__About this exercise__
Up to and including the line containing "have different syntax", set down each line of the entries below exactly, starting from the first, and leave out the rest.

__Data for processing__
━━━━━━━━━━━━━━━━━━━━
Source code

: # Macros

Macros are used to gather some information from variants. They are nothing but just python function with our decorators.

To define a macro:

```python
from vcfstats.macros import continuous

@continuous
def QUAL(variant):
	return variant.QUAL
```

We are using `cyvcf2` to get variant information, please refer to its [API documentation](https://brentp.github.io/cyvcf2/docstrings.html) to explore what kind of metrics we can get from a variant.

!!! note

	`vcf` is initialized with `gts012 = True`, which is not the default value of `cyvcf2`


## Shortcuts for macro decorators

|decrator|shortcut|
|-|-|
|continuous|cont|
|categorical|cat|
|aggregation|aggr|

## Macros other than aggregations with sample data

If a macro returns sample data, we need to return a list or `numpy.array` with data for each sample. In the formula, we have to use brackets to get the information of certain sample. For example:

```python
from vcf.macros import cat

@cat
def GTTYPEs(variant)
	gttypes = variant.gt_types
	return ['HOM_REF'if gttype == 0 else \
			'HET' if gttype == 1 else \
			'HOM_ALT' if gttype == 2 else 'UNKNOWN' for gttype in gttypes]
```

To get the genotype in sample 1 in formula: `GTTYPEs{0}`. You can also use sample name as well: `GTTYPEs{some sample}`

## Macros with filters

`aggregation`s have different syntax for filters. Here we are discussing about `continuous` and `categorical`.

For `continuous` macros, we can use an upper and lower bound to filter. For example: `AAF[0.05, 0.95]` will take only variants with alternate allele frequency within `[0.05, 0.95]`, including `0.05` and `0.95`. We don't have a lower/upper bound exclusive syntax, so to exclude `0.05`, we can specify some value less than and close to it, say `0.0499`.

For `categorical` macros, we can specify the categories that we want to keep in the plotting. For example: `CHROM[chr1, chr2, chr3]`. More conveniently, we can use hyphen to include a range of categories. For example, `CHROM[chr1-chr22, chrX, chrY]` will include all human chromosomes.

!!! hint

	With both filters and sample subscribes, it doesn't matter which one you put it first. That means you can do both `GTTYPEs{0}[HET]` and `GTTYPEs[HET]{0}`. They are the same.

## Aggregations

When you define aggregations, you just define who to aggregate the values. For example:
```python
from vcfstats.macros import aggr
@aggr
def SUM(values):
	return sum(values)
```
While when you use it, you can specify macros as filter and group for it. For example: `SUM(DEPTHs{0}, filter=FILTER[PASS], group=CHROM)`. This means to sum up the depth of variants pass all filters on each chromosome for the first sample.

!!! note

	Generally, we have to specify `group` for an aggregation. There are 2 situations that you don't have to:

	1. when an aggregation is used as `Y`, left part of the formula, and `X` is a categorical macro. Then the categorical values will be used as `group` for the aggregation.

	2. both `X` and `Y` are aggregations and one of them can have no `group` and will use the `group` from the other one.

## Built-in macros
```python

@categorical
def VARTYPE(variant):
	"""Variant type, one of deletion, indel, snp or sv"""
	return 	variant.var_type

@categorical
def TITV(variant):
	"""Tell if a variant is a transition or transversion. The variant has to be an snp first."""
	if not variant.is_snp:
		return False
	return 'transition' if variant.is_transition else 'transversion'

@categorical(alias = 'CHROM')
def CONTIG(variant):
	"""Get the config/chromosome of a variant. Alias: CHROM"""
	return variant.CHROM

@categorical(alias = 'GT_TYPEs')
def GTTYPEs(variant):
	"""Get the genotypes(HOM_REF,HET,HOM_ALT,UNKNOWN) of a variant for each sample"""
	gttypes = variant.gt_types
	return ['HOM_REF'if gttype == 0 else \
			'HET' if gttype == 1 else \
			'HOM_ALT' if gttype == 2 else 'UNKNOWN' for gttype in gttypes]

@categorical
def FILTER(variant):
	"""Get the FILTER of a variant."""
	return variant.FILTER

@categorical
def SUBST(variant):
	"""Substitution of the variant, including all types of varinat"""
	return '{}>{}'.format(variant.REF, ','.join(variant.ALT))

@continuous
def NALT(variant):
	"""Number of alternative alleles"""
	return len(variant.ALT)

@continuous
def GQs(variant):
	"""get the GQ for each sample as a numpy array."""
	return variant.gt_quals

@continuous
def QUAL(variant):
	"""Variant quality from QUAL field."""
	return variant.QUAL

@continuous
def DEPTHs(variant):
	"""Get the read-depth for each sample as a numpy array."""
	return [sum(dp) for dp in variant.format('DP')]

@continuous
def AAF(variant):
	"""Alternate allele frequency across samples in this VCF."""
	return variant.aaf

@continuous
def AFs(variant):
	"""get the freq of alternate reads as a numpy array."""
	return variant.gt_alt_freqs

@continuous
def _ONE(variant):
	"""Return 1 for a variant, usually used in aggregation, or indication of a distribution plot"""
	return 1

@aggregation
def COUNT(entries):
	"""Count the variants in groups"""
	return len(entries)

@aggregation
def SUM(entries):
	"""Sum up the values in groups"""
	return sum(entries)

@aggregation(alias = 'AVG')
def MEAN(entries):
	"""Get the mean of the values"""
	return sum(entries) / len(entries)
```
━━━━━━━━━━━━━━━━━━━━
__The answer__
Source code

: # Macros

Macros are used to gather some information from variants. They are nothing but just python function with our decorators.

To define a macro:

```python
from vcfstats.macros import continuous

@continuous
def QUAL(variant):
	return variant.QUAL
```

We are using `cyvcf2` to get variant information, please refer to its [API documentation](https://brentp.github.io/cyvcf2/docstrings.html) to explore what kind of metrics we can get from a variant.

!!! note

	`vcf` is initialized with `gts012 = True`, which is not the default value of `cyvcf2`


## Shortcuts for macro decorators

|decrator|shortcut|
|-|-|
|continuous|cont|
|categorical|cat|
|aggregation|aggr|

## Macros other than aggregations with sample data

If a macro returns sample data, we need to return a list or `numpy.array` with data for each sample. In the formula, we have to use brackets to get the information of certain sample. For example:

```python
from vcf.macros import cat

@cat
def GTTYPEs(variant)
	gttypes = variant.gt_types
	return ['HOM_REF'if gttype == 0 else \
			'HET' if gttype == 1 else \
			'HOM_ALT' if gttype == 2 else 'UNKNOWN' for gttype in gttypes]
```

To get the genotype in sample 1 in formula: `GTTYPEs{0}`. You can also use sample name as well: `GTTYPEs{some sample}`

## Macros with filters

`aggregation`s have different syntax for filters. Here we are discussing about `continuous` and `categorical`.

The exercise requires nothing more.